First: Testability. I expect there to be a correlation between method length (number of “statements”) and the number of (unit) test cases required to validate the method completely. In fact, as method size increases I expect the number of test cases to increase faster than linearly, in general. Thus, breaking a large method into smaller independent methods means I can test parts of my application’s behaviour independently of each other, and probably with fewer tests. All of which means I will have to invest less in creating and running the tests for a group of small methods, compared to the investment required in a large method.

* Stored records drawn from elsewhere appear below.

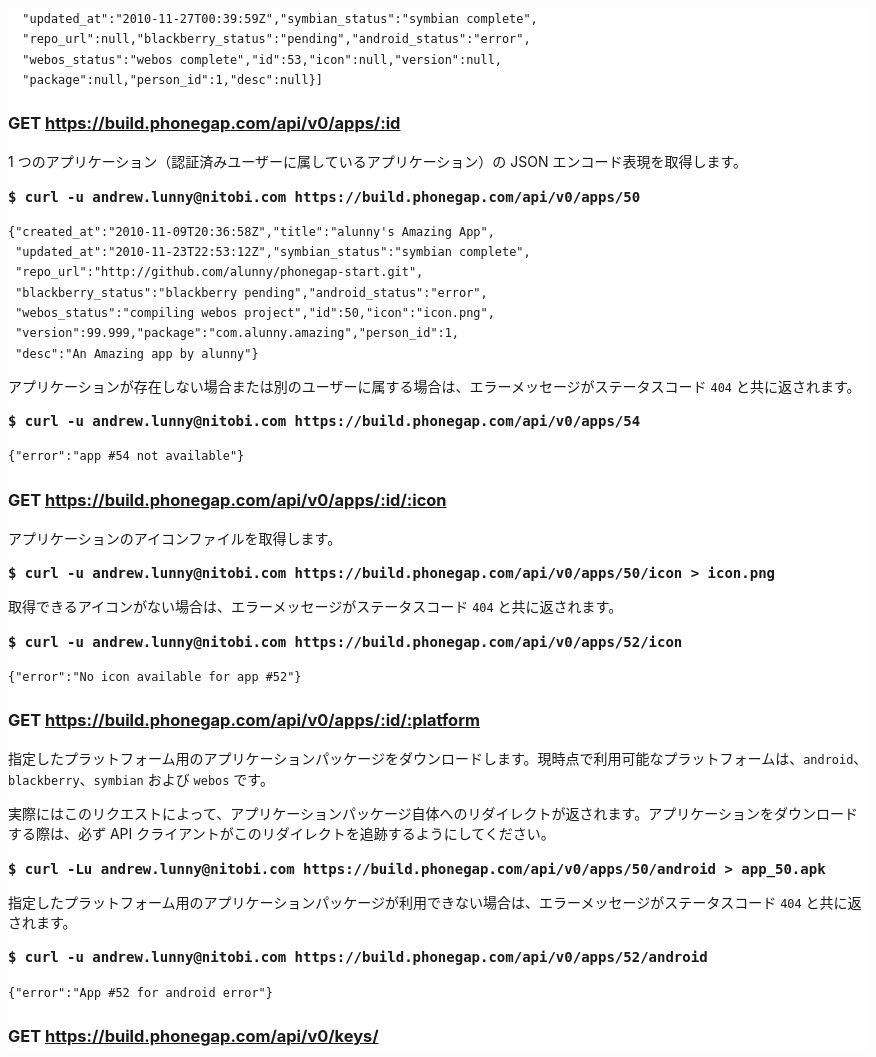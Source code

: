       "updated_at":"2010-11-27T00:39:59Z","symbian_status":"symbian complete",
      "repo_url":null,"blackberry_status":"pending","android_status":"error",
      "webos_status":"webos complete","id":53,"icon":null,"version":null,
      "package":null,"person_id":1,"desc":null}]

### GET https://build.phonegap.com/api/v0/apps/:id

1 つのアプリケーション（認証済みユーザーに属しているアプリケーション）の JSON エンコード表現を取得します。

<pre><strong>$ curl -u andrew.lunny@nitobi.com https://build.phonegap.com/api/v0/apps/50</strong></pre>
    {"created_at":"2010-11-09T20:36:58Z","title":"alunny's Amazing App",
     "updated_at":"2010-11-23T22:53:12Z","symbian_status":"symbian complete",
     "repo_url":"http://github.com/alunny/phonegap-start.git",
     "blackberry_status":"blackberry pending","android_status":"error",
     "webos_status":"compiling webos project","id":50,"icon":"icon.png",
     "version":99.999,"package":"com.alunny.amazing","person_id":1,
     "desc":"An Amazing app by alunny"}

アプリケーションが存在しない場合または別のユーザーに属する場合は、エラーメッセージがステータスコード `404` と共に返されます。

<pre><strong>$ curl -u andrew.lunny@nitobi.com https://build.phonegap.com/api/v0/apps/54</strong></pre>
    {"error":"app #54 not available"}

### GET https://build.phonegap.com/api/v0/apps/:id/:icon

アプリケーションのアイコンファイルを取得します。

<pre><strong>$ curl -u andrew.lunny@nitobi.com https://build.phonegap.com/api/v0/apps/50/icon &gt; icon.png</strong></pre>

取得できるアイコンがない場合は、エラーメッセージがステータスコード `404` と共に返されます。

<pre><strong>$ curl -u andrew.lunny@nitobi.com https://build.phonegap.com/api/v0/apps/52/icon</strong></pre>
    {"error":"No icon available for app #52"}

### GET https://build.phonegap.com/api/v0/apps/:id/:platform

指定したプラットフォーム用のアプリケーションパッケージをダウンロードします。現時点で利用可能なプラットフォームは、`android`、`blackberry`、`symbian` および `webos` です。

実際にはこのリクエストによって、アプリケーションパッケージ自体へのリダイレクトが返されます。アプリケーションをダウンロードする際は、必ず API クライアントがこのリダイレクトを追跡するようにしてください。

<pre><strong>$ curl -Lu andrew.lunny@nitobi.com https://build.phonegap.com/api/v0/apps/50/android &gt; app_50.apk</strong></pre>

指定したプラットフォーム用のアプリケーションパッケージが利用できない場合は、エラーメッセージがステータスコード `404` と共に返されます。

<pre><strong>$ curl -u andrew.lunny@nitobi.com https://build.phonegap.com/api/v0/apps/52/android</strong></pre>
    {"error":"App #52 for android error"}

### GET https://build.phonegap.com/api/v0/keys/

Second: Cohesion. I expect there to be a strong correlation between method length and the number of unknown future requirements demanding that method to change. Thus, the investment I make in developing and testing a small method will be repaid countless times, because I will have fewer reasons in the future to break it open and undo what I did. Smaller methods are more likely to “stabilize out” and drop out of the application’s overall churn.

Third: Coupling (DRY). I expect that longer methods are more likely to duplicate the knowledge or logic found elsewhere in the same codebase. Which means, again, that the effort I invest in getting this (long) method correct could be lost if ever any of those duplicated pieces of knowledge has to change.

And finally: Understandability. A method that does very little is likely to require fewer mental gymnastics to fully understand, compared to a longer method. I am less likely to need to invest significant amounts of time on each occasion I encounter it.

The Open-Closed Principle says that we should endeavour to design our applications such that new features can be added without the need to change existing code — because that state protects the investment we’ve made in that existing, working code, and removes the risk of breaking it if we were to open it up and change it. Maybe it’s also worth thinking of the OCP as applying equally to methods.